***** Task input *****

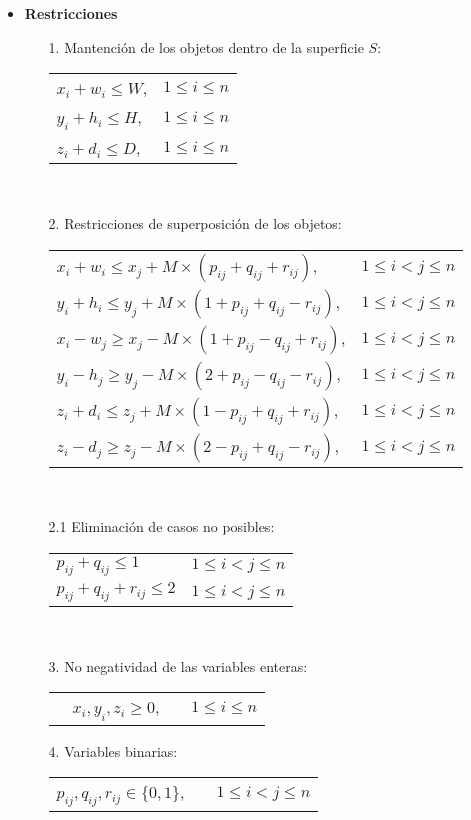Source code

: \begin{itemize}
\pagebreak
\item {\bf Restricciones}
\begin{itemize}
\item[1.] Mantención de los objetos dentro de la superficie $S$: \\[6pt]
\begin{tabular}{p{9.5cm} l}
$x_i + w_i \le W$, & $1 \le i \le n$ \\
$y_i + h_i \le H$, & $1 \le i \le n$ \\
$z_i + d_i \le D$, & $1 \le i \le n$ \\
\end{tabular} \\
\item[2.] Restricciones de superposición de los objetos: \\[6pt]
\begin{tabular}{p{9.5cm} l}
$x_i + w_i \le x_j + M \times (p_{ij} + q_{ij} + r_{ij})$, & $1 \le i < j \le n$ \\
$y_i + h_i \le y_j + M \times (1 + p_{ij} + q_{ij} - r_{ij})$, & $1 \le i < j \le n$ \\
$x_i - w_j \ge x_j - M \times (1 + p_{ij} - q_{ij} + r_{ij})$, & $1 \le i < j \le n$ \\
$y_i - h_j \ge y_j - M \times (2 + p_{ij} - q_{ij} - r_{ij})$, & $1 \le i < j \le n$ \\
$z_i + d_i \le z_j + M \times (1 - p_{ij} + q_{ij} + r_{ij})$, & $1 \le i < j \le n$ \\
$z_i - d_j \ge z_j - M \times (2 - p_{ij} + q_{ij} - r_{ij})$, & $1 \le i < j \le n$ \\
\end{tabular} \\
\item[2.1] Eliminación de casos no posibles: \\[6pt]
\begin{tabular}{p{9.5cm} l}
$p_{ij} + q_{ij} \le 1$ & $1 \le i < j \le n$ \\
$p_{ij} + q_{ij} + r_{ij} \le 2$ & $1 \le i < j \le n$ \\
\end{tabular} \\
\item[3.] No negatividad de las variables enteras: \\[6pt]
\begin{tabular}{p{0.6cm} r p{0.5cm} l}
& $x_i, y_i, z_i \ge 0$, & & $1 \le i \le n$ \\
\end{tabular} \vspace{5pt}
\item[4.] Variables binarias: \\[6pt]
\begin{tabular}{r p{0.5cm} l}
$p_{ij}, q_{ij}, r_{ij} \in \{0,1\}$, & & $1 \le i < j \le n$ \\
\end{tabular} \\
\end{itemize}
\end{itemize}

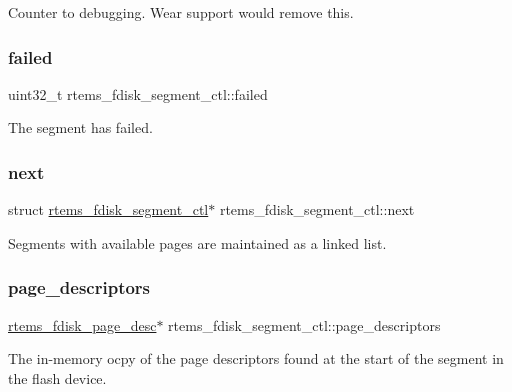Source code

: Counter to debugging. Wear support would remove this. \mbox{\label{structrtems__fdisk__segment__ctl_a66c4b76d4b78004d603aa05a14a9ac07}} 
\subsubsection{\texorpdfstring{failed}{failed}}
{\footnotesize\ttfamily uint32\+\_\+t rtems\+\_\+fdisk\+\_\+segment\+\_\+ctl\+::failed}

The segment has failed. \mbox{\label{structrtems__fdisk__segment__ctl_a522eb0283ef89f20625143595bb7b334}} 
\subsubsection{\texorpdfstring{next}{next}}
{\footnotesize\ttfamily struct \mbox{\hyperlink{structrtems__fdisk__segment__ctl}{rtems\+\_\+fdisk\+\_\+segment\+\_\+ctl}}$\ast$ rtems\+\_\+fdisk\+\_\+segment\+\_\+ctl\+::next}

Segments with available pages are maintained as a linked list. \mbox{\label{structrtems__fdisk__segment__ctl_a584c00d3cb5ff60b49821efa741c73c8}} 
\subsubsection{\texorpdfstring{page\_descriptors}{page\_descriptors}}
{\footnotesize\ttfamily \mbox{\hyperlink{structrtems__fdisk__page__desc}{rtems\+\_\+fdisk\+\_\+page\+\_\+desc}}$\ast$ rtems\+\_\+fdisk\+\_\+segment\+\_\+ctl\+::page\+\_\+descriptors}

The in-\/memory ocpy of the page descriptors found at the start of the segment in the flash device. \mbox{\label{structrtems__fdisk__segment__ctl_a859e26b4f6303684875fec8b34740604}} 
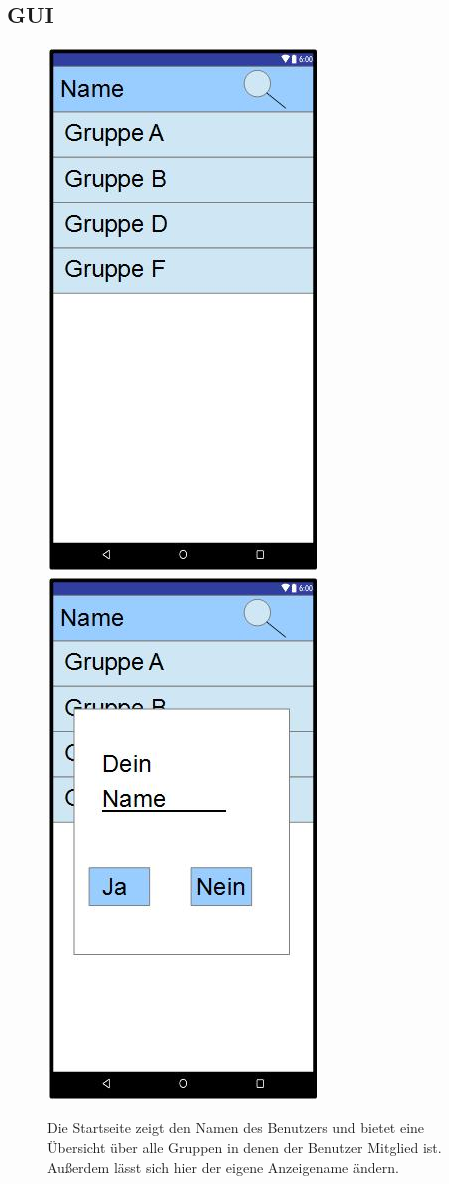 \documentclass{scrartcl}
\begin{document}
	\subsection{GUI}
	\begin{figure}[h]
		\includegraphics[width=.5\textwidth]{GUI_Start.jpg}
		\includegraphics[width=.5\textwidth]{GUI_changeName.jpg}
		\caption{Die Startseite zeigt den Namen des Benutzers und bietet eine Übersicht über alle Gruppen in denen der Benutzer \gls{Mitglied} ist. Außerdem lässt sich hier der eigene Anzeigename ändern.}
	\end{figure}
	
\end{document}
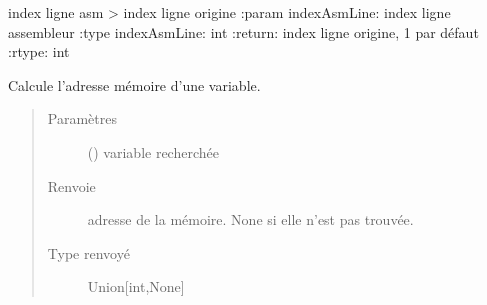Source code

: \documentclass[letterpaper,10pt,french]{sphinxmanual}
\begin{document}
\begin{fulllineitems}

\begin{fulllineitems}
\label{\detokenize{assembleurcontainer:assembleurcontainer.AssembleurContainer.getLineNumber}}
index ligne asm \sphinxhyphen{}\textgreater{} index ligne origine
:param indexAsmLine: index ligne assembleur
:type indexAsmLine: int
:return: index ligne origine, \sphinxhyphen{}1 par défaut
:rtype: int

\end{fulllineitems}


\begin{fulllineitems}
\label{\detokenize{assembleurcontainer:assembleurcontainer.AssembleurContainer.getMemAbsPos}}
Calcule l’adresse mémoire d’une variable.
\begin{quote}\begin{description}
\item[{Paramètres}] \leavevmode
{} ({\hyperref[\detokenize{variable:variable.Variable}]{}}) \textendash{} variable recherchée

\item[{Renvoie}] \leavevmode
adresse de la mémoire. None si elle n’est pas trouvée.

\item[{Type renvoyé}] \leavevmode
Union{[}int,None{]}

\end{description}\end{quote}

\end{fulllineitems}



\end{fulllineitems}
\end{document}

*****

What you will do → Exact copy, no pictures: please print every record above as written.

Written solution →
Source code

: \begin{itemize}
\pagebreak
\item {\bf Restricciones}
\begin{itemize}
\item[1.] Mantención de los objetos dentro de la superficie $S$: \\[6pt]
\begin{tabular}{p{9.5cm} l}
$x_i + w_i \le W$, & $1 \le i \le n$ \\
$y_i + h_i \le H$, & $1 \le i \le n$ \\
$z_i + d_i \le D$, & $1 \le i \le n$ \\
\end{tabular} \\
\item[2.] Restricciones de superposición de los objetos: \\[6pt]
\begin{tabular}{p{9.5cm} l}
$x_i + w_i \le x_j + M \times (p_{ij} + q_{ij} + r_{ij})$, & $1 \le i < j \le n$ \\
$y_i + h_i \le y_j + M \times (1 + p_{ij} + q_{ij} - r_{ij})$, & $1 \le i < j \le n$ \\
$x_i - w_j \ge x_j - M \times (1 + p_{ij} - q_{ij} + r_{ij})$, & $1 \le i < j \le n$ \\
$y_i - h_j \ge y_j - M \times (2 + p_{ij} - q_{ij} - r_{ij})$, & $1 \le i < j \le n$ \\
$z_i + d_i \le z_j + M \times (1 - p_{ij} + q_{ij} + r_{ij})$, & $1 \le i < j \le n$ \\
$z_i - d_j \ge z_j - M \times (2 - p_{ij} + q_{ij} - r_{ij})$, & $1 \le i < j \le n$ \\
\end{tabular} \\
\item[2.1] Eliminación de casos no posibles: \\[6pt]
\begin{tabular}{p{9.5cm} l}
$p_{ij} + q_{ij} \le 1$ & $1 \le i < j \le n$ \\
$p_{ij} + q_{ij} + r_{ij} \le 2$ & $1 \le i < j \le n$ \\
\end{tabular} \\
\item[3.] No negatividad de las variables enteras: \\[6pt]
\begin{tabular}{p{0.6cm} r p{0.5cm} l}
& $x_i, y_i, z_i \ge 0$, & & $1 \le i \le n$ \\
\end{tabular} \vspace{5pt}
\item[4.] Variables binarias: \\[6pt]
\begin{tabular}{r p{0.5cm} l}
$p_{ij}, q_{ij}, r_{ij} \in \{0,1\}$, & & $1 \le i < j \le n$ \\
\end{tabular} \\
\end{itemize}
\end{itemize}

Source code

: Counter to debugging. Wear support would remove this. \mbox{\label{structrtems__fdisk__segment__ctl_a66c4b76d4b78004d603aa05a14a9ac07}} 
\subsubsection{\texorpdfstring{failed}{failed}}
{\footnotesize\ttfamily uint32\+\_\+t rtems\+\_\+fdisk\+\_\+segment\+\_\+ctl\+::failed}

The segment has failed. \mbox{\label{structrtems__fdisk__segment__ctl_a522eb0283ef89f20625143595bb7b334}} 
\subsubsection{\texorpdfstring{next}{next}}
{\footnotesize\ttfamily struct \mbox{\hyperlink{structrtems__fdisk__segment__ctl}{rtems\+\_\+fdisk\+\_\+segment\+\_\+ctl}}$\ast$ rtems\+\_\+fdisk\+\_\+segment\+\_\+ctl\+::next}

Segments with available pages are maintained as a linked list. \mbox{\label{structrtems__fdisk__segment__ctl_a584c00d3cb5ff60b49821efa741c73c8}} 
\subsubsection{\texorpdfstring{page\_descriptors}{page\_descriptors}}
{\footnotesize\ttfamily \mbox{\hyperlink{structrtems__fdisk__page__desc}{rtems\+\_\+fdisk\+\_\+page\+\_\+desc}}$\ast$ rtems\+\_\+fdisk\+\_\+segment\+\_\+ctl\+::page\+\_\+descriptors}

The in-\/memory ocpy of the page descriptors found at the start of the segment in the flash device. \mbox{\label{structrtems__fdisk__segment__ctl_a859e26b4f6303684875fec8b34740604}} 
 \documentclass{scrartcl}
\begin{document}
	\subsection{GUI}
	\begin{figure}[h]
		\includegraphics[width=.5\textwidth]{GUI_Start.jpg}
		\includegraphics[width=.5\textwidth]{GUI_changeName.jpg}
		\caption{Die Startseite zeigt den Namen des Benutzers und bietet eine Übersicht über alle Gruppen in denen der Benutzer \gls{Mitglied} ist. Außerdem lässt sich hier der eigene Anzeigename ändern.}
	\end{figure}
	
\end{document}
Source code

: \documentclass[letterpaper,10pt,french]{sphinxmanual}
\begin{document}
\begin{fulllineitems}

\begin{fulllineitems}
\label{\detokenize{assembleurcontainer:assembleurcontainer.AssembleurContainer.getLineNumber}}
index ligne asm \sphinxhyphen{}\textgreater{} index ligne origine
:param indexAsmLine: index ligne assembleur
:type indexAsmLine: int
:return: index ligne origine, \sphinxhyphen{}1 par défaut
:rtype: int

\end{fulllineitems}


\begin{fulllineitems}
\label{\detokenize{assembleurcontainer:assembleurcontainer.AssembleurContainer.getMemAbsPos}}
Calcule l’adresse mémoire d’une variable.
\begin{quote}\begin{description}
\item[{Paramètres}] \leavevmode
{} ({\hyperref[\detokenize{variable:variable.Variable}]{}}) \textendash{} variable recherchée

\item[{Renvoie}] \leavevmode
adresse de la mémoire. None si elle n’est pas trouvée.

\item[{Type renvoyé}] \leavevmode
Union{[}int,None{]}

\end{description}\end{quote}

\end{fulllineitems}



\end{fulllineitems}
\end{document}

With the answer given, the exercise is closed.